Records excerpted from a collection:
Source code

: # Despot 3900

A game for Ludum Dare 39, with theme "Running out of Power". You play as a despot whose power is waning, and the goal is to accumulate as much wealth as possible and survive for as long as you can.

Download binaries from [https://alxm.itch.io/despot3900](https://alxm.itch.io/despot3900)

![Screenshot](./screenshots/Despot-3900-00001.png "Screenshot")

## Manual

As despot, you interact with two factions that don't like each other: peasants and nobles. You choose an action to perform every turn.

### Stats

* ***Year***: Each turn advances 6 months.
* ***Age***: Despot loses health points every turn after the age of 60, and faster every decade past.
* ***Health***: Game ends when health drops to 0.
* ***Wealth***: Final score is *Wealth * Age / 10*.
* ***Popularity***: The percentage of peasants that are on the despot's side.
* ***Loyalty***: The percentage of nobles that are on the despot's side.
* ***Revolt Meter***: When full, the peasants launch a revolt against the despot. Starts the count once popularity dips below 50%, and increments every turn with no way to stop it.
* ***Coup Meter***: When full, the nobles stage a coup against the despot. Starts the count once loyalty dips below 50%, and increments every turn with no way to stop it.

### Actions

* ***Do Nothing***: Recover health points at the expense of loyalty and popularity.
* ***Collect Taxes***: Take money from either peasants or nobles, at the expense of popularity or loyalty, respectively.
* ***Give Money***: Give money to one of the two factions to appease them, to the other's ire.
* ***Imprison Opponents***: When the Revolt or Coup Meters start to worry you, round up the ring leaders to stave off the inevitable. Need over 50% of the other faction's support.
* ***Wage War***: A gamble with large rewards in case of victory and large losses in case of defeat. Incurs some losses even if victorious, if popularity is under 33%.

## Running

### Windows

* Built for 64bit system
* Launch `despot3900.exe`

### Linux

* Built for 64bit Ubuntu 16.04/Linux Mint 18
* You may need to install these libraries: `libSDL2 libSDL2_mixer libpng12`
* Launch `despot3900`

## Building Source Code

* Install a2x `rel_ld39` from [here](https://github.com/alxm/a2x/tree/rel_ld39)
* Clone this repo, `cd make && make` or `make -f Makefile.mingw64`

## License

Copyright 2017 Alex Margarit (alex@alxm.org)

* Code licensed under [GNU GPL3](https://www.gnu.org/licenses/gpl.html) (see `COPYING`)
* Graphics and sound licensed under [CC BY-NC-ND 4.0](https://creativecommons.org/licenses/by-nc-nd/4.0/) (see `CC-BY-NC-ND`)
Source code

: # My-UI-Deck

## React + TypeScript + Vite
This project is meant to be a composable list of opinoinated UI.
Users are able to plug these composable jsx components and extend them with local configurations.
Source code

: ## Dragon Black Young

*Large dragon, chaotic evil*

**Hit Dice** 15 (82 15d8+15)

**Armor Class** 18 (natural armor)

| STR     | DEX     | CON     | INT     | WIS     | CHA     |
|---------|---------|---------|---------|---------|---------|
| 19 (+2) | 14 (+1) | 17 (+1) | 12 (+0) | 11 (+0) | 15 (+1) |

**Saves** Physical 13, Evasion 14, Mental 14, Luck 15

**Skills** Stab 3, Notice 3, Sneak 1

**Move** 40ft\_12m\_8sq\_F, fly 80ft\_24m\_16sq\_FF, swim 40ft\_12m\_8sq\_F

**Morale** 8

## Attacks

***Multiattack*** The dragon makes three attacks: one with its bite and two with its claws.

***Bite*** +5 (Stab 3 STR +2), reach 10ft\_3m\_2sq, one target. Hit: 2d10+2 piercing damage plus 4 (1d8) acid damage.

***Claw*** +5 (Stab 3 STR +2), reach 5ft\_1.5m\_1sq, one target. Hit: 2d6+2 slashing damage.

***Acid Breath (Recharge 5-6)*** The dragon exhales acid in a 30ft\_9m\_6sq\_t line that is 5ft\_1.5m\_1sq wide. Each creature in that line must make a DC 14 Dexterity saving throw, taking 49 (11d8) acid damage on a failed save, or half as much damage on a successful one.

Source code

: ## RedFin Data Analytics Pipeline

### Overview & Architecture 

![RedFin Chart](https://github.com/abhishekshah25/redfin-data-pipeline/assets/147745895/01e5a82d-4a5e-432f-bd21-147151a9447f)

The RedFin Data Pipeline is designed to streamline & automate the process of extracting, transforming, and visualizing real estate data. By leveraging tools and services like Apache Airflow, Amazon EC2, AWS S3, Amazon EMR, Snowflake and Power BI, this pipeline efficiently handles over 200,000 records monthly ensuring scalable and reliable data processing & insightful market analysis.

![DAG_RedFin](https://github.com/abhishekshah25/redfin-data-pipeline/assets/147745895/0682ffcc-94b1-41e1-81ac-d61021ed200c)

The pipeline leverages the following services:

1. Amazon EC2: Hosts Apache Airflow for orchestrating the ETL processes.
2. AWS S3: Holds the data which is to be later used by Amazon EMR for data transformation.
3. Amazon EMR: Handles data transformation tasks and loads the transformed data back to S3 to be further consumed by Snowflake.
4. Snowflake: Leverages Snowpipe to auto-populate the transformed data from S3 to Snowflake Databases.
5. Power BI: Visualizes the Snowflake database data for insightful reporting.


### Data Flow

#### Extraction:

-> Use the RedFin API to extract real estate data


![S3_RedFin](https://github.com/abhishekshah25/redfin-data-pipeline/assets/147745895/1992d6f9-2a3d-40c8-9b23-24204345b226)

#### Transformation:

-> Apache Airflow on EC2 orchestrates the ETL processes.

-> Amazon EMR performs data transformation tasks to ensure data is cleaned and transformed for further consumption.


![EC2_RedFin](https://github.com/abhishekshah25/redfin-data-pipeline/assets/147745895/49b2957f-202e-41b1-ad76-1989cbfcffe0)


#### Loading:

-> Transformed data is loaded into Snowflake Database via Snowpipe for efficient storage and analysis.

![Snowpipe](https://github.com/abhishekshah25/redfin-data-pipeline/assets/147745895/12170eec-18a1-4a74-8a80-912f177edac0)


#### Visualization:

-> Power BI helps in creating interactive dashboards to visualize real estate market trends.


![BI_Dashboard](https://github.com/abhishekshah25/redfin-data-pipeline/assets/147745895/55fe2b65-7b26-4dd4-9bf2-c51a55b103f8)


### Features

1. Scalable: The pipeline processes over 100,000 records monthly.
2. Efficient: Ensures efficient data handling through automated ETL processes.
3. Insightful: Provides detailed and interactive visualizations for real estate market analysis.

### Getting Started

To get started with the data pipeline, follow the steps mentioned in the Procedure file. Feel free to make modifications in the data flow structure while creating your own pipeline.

Instructions for the task → Working from the data above, extract solely the lines from the one containing "Code licensed under" through the one containing "dragon, chaotic evil*", exactly as they appear, both included.

Exercise solution →
* Code licensed under [GNU GPL3](https://www.gnu.org/licenses/gpl.html) (see `COPYING`)
* Graphics and sound licensed under [CC BY-NC-ND 4.0](https://creativecommons.org/licenses/by-nc-nd/4.0/) (see `CC-BY-NC-ND`)
Source code

: # My-UI-Deck

## React + TypeScript + Vite
This project is meant to be a composable list of opinoinated UI.
Users are able to plug these composable jsx components and extend them with local configurations.
Source code

: ## Dragon Black Young

*Large dragon, chaotic evil*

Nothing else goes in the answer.